_Source texts of formatted documents_:
::::::::

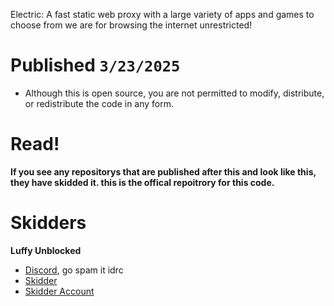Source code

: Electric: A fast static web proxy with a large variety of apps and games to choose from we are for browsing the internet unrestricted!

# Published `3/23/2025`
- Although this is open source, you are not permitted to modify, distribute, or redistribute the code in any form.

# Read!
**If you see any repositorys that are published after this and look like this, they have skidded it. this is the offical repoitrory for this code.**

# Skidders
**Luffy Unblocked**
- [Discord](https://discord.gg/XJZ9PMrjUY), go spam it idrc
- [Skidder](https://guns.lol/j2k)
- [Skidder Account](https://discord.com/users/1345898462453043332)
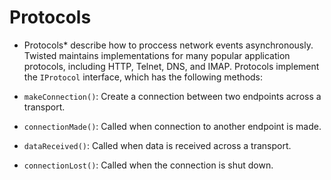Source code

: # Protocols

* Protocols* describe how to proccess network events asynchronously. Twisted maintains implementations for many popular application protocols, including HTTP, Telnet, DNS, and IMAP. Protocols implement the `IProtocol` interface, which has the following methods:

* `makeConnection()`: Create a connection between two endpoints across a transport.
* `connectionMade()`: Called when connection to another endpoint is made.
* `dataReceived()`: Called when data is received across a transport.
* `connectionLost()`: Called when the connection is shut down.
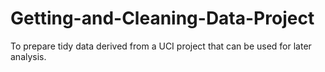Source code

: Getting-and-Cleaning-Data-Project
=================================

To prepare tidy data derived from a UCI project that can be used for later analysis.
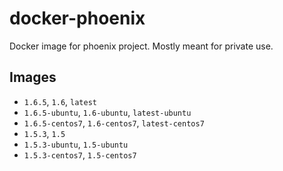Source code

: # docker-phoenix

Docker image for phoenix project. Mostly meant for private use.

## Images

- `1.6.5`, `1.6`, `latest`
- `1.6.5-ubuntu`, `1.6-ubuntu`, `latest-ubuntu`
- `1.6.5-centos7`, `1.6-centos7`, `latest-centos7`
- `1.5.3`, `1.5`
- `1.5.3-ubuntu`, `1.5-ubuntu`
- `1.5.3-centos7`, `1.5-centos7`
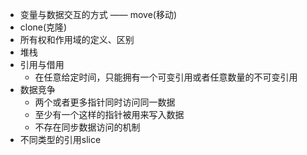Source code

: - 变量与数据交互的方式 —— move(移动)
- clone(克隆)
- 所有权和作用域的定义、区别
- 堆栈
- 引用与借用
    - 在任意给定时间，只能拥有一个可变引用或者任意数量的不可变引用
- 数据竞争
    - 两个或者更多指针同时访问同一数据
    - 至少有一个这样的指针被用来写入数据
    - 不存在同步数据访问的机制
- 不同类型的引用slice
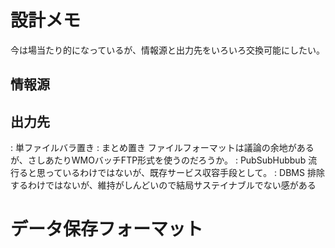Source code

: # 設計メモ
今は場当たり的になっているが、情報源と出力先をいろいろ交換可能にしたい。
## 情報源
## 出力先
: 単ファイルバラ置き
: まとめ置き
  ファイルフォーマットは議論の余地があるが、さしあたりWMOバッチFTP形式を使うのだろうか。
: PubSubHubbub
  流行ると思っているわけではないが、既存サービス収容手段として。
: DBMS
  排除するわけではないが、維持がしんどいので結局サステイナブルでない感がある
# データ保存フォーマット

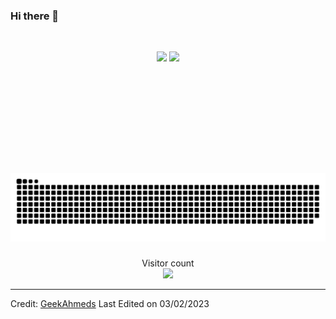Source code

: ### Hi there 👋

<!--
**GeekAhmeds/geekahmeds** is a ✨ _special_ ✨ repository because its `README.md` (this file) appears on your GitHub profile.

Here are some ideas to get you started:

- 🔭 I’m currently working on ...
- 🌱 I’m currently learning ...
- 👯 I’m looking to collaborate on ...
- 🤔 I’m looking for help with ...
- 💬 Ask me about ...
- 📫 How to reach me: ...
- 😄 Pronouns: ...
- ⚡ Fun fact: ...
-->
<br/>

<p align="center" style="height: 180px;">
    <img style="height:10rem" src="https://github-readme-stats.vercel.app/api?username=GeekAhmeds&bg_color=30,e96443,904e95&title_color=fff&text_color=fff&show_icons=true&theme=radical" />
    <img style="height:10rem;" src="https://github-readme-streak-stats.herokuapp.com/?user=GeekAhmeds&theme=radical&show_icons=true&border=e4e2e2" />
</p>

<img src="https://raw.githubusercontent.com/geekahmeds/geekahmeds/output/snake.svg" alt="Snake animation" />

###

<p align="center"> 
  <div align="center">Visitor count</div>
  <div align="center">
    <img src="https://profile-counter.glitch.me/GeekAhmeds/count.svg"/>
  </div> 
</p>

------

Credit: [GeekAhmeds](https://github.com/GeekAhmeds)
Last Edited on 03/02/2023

::::::::

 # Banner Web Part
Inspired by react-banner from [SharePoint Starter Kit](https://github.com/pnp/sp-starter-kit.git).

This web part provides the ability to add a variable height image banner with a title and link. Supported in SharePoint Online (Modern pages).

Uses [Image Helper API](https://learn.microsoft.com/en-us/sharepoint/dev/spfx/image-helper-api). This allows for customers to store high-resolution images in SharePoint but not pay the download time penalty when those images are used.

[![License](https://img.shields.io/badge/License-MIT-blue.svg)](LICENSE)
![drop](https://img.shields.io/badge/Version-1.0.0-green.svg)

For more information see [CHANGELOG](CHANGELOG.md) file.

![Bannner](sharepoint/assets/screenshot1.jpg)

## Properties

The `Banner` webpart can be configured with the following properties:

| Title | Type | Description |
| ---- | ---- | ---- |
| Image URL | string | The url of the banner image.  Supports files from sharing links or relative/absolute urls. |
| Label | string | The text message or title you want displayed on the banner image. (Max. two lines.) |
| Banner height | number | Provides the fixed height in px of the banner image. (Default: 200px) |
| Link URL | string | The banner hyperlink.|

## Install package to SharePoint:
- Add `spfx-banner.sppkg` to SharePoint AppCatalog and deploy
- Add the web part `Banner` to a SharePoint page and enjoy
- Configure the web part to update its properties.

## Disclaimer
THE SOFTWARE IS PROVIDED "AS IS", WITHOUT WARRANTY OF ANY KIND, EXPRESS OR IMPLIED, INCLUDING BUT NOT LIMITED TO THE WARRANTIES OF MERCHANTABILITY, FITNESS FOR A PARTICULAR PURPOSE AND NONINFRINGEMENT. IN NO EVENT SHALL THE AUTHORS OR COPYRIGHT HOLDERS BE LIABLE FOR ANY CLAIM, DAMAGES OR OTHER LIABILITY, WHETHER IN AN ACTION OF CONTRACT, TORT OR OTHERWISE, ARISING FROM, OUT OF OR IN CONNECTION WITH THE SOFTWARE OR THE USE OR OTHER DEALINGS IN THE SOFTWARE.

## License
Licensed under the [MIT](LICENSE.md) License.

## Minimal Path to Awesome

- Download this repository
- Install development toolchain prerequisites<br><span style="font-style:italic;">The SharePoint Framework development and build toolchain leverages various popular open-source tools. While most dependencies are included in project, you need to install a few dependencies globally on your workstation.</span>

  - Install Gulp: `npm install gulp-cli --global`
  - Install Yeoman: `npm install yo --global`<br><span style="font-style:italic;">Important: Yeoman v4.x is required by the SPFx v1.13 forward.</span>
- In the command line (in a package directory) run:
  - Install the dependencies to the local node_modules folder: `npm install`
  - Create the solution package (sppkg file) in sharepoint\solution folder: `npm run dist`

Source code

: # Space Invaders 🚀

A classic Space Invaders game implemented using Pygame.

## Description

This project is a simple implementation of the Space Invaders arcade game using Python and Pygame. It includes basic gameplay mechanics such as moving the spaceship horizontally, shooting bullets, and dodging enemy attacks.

::::::::

_THE PROBLEM_:
In the records above, find every line that contains the word "using" and copy it.

_WRITTEN RESPONSE_:
A classic Space Invaders game implemented using Pygame.
This project is a simple implementation of the Space Invaders arcade game using Python and Pygame. It includes basic gameplay mechanics such as moving the spaceship horizontally, shooting bullets, and dodging enemy attacks.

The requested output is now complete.